Although it would be great to spread the money around and support various causes, many more important than what I'm about to suggest, I think it is important to first "finish" the downtown infrastructure and access as that is (correct me if I'm wrong) among the primary tourist destinations.

It would be great to build a walkable, possibly pedestrian-only sector so we're not always dodging traffic or, as a driver, unable to turn due to large numbers of pedestrians, thus clogging traffic.

Sidewalk expansion should be coherent and cohesive so we don't run into sudden "skinny" sidewalks.

Transportation to/from the airport to downtown via a subway or commuter train (not a "toy train" like the "red line") would decongest the airport.

A transport "station" or "hub" needs to be created downtown where people can connect to other modes of transport and additional subway (love subways) and commuter lines.

(Paid) public parking needs to be increased tremendously and not be subject to sudden crazy "spikes" where a $10 space is $30 or more during events until our infrastructure is complete.

A rational, comprehensive plans needs to be in place to develop this infrastructure, focused specifically on downtown so that we don't create "alternative" "downtowns" like The Domain, which should have been downtown in the first place.

What makes great cities great is that they have - and support - a vibrant, connected, usable, and "centered" urban core - if that makes sense. It gives us all a feeling that we live in "the city" vs. our varying neighborhoods, suburbs, and exburbs. It also invests us in the success of the city as a city instead of a collection of wildly differentiated and unevenly distributed outer areas.

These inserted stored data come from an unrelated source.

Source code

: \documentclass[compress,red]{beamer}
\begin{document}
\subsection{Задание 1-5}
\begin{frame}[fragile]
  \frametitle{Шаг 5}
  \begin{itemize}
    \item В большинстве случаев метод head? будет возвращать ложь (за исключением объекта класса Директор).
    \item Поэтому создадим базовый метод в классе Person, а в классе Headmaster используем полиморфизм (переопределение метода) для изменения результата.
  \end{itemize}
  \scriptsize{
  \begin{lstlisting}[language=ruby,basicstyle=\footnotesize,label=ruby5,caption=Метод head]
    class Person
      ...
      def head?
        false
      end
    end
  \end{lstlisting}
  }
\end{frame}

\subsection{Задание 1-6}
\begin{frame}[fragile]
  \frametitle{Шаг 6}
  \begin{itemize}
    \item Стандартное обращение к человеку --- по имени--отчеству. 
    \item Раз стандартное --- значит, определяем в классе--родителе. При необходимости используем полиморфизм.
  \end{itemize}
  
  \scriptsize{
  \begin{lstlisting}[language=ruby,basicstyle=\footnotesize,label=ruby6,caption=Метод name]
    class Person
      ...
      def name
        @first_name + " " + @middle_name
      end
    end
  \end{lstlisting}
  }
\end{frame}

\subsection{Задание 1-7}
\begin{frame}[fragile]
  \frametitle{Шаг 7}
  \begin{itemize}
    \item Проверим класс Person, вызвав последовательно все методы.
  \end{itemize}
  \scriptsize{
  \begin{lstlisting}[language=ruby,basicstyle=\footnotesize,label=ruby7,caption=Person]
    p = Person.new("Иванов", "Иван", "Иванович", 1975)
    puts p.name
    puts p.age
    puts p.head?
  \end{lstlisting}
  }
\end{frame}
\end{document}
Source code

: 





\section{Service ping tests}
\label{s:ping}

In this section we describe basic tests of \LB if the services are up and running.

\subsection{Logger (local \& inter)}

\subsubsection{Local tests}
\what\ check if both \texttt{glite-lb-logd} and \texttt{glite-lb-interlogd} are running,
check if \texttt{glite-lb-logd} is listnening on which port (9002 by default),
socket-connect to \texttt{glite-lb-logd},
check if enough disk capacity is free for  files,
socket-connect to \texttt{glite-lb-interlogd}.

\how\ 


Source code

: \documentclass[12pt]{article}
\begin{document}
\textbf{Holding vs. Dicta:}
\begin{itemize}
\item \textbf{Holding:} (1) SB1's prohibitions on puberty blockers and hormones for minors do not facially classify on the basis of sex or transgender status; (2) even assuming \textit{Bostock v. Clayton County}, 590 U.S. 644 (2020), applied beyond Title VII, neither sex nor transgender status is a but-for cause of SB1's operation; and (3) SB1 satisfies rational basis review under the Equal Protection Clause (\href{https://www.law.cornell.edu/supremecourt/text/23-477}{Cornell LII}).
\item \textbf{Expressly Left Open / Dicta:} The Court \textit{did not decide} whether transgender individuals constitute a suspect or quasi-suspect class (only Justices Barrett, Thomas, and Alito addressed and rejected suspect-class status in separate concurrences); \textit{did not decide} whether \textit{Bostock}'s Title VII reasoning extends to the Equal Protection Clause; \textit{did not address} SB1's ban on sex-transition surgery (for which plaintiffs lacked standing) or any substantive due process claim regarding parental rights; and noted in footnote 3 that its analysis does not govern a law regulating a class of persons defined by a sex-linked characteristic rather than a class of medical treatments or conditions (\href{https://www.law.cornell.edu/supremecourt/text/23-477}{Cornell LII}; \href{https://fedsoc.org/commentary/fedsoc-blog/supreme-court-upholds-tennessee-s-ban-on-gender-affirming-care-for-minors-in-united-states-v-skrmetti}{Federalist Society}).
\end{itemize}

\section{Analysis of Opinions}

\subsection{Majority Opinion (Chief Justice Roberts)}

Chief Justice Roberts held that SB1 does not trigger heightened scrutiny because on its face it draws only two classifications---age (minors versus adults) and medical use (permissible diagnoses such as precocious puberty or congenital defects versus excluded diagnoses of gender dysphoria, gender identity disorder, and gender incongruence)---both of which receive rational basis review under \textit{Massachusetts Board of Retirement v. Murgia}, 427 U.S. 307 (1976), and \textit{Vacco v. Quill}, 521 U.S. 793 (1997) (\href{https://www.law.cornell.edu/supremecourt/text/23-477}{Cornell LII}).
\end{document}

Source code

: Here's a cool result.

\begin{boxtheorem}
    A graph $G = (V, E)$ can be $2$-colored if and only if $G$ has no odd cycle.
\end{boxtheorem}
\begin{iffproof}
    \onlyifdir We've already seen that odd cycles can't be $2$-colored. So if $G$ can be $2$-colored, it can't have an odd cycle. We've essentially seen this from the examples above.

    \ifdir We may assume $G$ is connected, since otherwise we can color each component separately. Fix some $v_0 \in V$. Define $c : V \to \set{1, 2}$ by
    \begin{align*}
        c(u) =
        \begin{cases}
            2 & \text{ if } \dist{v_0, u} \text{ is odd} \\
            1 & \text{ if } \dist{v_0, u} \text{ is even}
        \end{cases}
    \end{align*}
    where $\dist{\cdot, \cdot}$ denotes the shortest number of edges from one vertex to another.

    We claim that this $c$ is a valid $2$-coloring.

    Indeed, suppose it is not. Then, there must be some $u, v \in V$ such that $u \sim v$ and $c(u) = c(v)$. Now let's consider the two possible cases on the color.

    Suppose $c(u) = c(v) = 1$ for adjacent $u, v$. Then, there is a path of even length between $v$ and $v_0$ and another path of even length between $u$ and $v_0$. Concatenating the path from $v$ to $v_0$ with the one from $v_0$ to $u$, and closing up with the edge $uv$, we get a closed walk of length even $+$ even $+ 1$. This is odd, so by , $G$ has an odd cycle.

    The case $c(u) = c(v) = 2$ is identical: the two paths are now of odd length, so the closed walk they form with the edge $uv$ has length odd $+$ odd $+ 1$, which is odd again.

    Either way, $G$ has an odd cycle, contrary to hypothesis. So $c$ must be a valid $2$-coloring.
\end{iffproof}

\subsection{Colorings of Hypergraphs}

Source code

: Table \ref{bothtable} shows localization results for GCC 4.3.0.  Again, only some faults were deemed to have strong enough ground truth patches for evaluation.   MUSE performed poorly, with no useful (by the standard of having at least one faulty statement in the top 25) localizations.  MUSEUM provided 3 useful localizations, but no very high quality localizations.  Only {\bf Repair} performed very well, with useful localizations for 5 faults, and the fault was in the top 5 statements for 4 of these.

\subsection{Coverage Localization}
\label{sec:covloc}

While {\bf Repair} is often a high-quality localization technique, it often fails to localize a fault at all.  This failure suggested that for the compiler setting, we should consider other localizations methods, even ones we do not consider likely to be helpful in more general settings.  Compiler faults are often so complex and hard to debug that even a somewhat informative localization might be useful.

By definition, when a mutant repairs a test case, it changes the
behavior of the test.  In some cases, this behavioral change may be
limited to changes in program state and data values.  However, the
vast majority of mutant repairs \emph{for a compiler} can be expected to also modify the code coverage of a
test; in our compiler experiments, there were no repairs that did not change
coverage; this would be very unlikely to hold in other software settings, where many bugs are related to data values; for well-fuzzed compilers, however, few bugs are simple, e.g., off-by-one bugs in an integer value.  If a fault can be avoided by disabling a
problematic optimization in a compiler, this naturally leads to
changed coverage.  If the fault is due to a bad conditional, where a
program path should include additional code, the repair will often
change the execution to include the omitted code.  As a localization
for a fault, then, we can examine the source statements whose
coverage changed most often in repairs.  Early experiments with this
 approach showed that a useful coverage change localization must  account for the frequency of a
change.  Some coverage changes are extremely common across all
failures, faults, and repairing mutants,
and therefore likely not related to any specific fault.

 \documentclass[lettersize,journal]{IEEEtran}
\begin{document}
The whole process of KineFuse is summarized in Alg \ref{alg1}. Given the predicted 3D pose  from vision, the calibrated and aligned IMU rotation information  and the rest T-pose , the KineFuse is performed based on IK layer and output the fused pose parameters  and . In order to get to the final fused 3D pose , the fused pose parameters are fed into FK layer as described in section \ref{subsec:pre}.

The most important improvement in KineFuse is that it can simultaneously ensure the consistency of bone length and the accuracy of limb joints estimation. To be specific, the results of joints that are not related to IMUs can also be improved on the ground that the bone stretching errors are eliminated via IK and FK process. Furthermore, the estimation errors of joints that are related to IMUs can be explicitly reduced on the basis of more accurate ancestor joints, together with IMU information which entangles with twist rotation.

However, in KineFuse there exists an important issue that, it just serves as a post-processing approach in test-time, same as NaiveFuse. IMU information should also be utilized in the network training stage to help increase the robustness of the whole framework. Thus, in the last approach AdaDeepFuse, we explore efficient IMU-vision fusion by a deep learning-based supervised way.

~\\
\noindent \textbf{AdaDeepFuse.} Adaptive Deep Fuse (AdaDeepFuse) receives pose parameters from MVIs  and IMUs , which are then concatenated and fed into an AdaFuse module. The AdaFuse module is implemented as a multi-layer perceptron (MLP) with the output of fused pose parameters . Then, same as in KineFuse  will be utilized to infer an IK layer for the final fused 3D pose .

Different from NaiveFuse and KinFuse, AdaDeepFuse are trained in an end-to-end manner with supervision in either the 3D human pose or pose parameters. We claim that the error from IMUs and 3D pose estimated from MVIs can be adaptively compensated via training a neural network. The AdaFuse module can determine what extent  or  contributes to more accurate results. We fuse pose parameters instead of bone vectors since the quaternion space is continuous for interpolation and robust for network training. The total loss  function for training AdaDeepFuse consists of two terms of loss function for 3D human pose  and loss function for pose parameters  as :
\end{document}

Think of any great city. What makes them great is investment in downtown infrastructure. Otherwise we become Los Angeles, a perfect example of a city that refused to invest in its downtown to such an extent that a lot of people don't even know there is a downtown, much less want to go there.

I'm probably just dreaming but if we can create a great downtown, development can be more concentrated and keep us focussed on what makes Austin great so that once we're finally done catching up with missing infrastructure, we can build the transport and accessibility all of us want to the urban core.

If we can focus on that, we'll increase tourism and generate more and more money to fund any number of other causes but unless and until we address downtown, we aren't going to create a new great city.

Off topic a bit - do we know where we collect the most "tourist" taxes? Is it airport? DT? Elsewhere?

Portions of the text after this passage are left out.